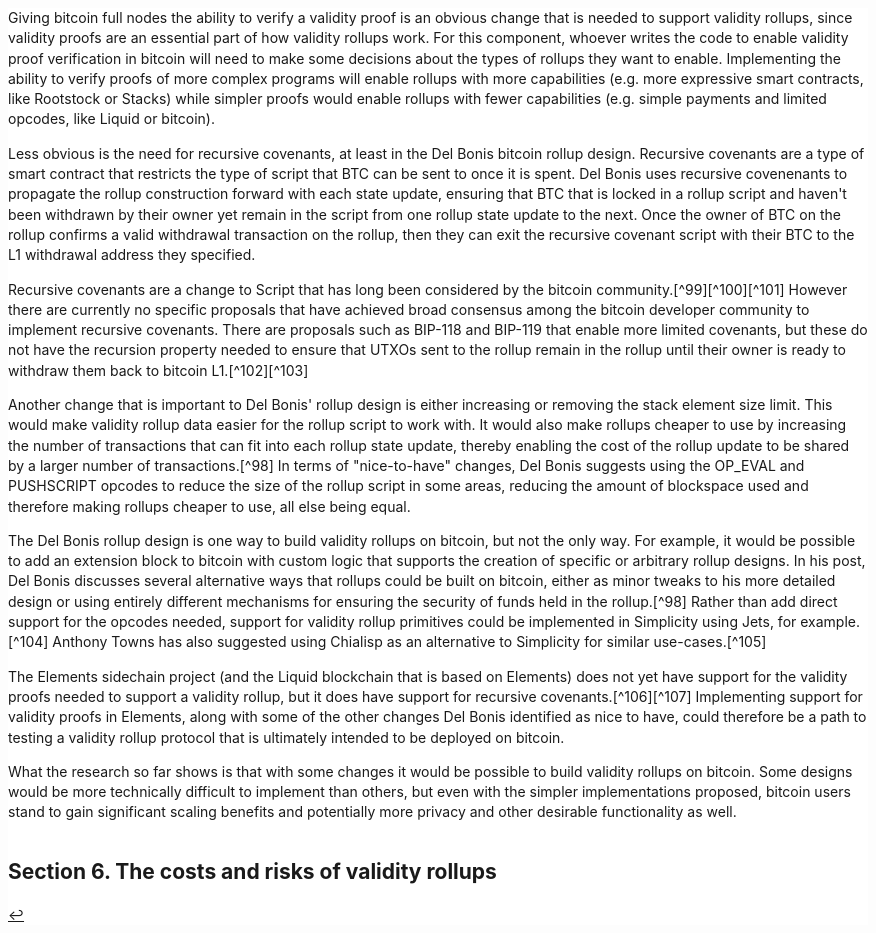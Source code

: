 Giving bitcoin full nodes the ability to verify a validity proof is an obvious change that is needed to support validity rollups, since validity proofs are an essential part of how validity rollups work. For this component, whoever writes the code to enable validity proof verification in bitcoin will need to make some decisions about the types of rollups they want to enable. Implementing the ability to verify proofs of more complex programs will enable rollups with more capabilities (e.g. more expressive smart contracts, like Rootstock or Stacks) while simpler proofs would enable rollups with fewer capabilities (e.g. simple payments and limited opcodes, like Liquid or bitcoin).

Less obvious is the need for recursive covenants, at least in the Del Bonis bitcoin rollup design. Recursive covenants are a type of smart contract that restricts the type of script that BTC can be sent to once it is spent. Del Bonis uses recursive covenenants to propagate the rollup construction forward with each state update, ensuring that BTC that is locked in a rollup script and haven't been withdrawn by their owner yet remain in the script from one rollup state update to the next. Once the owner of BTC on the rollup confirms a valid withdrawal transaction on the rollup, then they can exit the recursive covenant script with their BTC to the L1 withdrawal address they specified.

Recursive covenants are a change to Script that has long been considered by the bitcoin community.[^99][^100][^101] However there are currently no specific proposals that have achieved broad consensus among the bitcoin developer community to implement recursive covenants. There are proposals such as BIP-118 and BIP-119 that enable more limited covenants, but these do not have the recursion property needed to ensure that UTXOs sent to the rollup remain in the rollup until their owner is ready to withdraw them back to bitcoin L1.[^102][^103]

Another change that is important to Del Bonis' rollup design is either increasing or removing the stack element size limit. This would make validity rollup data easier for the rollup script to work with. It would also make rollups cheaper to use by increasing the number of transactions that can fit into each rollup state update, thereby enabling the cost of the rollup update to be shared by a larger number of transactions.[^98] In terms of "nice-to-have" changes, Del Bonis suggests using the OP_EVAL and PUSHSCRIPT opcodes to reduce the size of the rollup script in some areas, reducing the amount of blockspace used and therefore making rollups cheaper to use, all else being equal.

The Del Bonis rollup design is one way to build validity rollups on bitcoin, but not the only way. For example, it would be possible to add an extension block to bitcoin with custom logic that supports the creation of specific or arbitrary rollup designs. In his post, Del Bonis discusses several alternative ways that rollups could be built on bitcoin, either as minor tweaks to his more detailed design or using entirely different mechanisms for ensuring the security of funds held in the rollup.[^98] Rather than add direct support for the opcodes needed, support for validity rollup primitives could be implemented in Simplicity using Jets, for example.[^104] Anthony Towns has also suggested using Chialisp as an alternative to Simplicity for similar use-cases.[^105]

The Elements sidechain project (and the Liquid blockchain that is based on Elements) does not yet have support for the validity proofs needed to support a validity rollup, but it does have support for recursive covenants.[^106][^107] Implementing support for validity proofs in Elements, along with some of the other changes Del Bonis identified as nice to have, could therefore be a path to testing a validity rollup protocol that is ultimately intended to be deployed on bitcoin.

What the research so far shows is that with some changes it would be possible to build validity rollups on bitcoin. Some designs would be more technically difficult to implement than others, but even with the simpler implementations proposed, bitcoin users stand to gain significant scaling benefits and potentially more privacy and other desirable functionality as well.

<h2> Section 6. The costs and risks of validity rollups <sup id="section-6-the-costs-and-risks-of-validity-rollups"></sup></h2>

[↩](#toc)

## To do
All that's required is the material above repeated exactly, minus any picture.

## Response area
Source code

: Giving bitcoin full nodes the ability to verify a validity proof is an obvious change that is needed to support validity rollups, since validity proofs are an essential part of how validity rollups work. For this component, whoever writes the code to enable validity proof verification in bitcoin will need to make some decisions about the types of rollups they want to enable. Implementing the ability to verify proofs of more complex programs will enable rollups with more capabilities (e.g. more expressive smart contracts, like Rootstock or Stacks) while simpler proofs would enable rollups with fewer capabilities (e.g. simple payments and limited opcodes, like Liquid or bitcoin).

Less obvious is the need for recursive covenants, at least in the Del Bonis bitcoin rollup design. Recursive covenants are a type of smart contract that restricts the type of script that BTC can be sent to once it is spent. Del Bonis uses recursive covenenants to propagate the rollup construction forward with each state update, ensuring that BTC that is locked in a rollup script and haven't been withdrawn by their owner yet remain in the script from one rollup state update to the next. Once the owner of BTC on the rollup confirms a valid withdrawal transaction on the rollup, then they can exit the recursive covenant script with their BTC to the L1 withdrawal address they specified.

Recursive covenants are a change to Script that has long been considered by the bitcoin community.[^99][^100][^101] However there are currently no specific proposals that have achieved broad consensus among the bitcoin developer community to implement recursive covenants. There are proposals such as BIP-118 and BIP-119 that enable more limited covenants, but these do not have the recursion property needed to ensure that UTXOs sent to the rollup remain in the rollup until their owner is ready to withdraw them back to bitcoin L1.[^102][^103]

Another change that is important to Del Bonis' rollup design is either increasing or removing the stack element size limit. This would make validity rollup data easier for the rollup script to work with. It would also make rollups cheaper to use by increasing the number of transactions that can fit into each rollup state update, thereby enabling the cost of the rollup update to be shared by a larger number of transactions.[^98] In terms of "nice-to-have" changes, Del Bonis suggests using the OP_EVAL and PUSHSCRIPT opcodes to reduce the size of the rollup script in some areas, reducing the amount of blockspace used and therefore making rollups cheaper to use, all else being equal.

The Del Bonis rollup design is one way to build validity rollups on bitcoin, but not the only way. For example, it would be possible to add an extension block to bitcoin with custom logic that supports the creation of specific or arbitrary rollup designs. In his post, Del Bonis discusses several alternative ways that rollups could be built on bitcoin, either as minor tweaks to his more detailed design or using entirely different mechanisms for ensuring the security of funds held in the rollup.[^98] Rather than add direct support for the opcodes needed, support for validity rollup primitives could be implemented in Simplicity using Jets, for example.[^104] Anthony Towns has also suggested using Chialisp as an alternative to Simplicity for similar use-cases.[^105]

The Elements sidechain project (and the Liquid blockchain that is based on Elements) does not yet have support for the validity proofs needed to support a validity rollup, but it does have support for recursive covenants.[^106][^107] Implementing support for validity proofs in Elements, along with some of the other changes Del Bonis identified as nice to have, could therefore be a path to testing a validity rollup protocol that is ultimately intended to be deployed on bitcoin.

What the research so far shows is that with some changes it would be possible to build validity rollups on bitcoin. Some designs would be more technically difficult to implement than others, but even with the simpler implementations proposed, bitcoin users stand to gain significant scaling benefits and potentially more privacy and other desirable functionality as well.

<h2> Section 6. The costs and risks of validity rollups <sup id="section-6-the-costs-and-risks-of-validity-rollups"></sup></h2>

[↩](#toc)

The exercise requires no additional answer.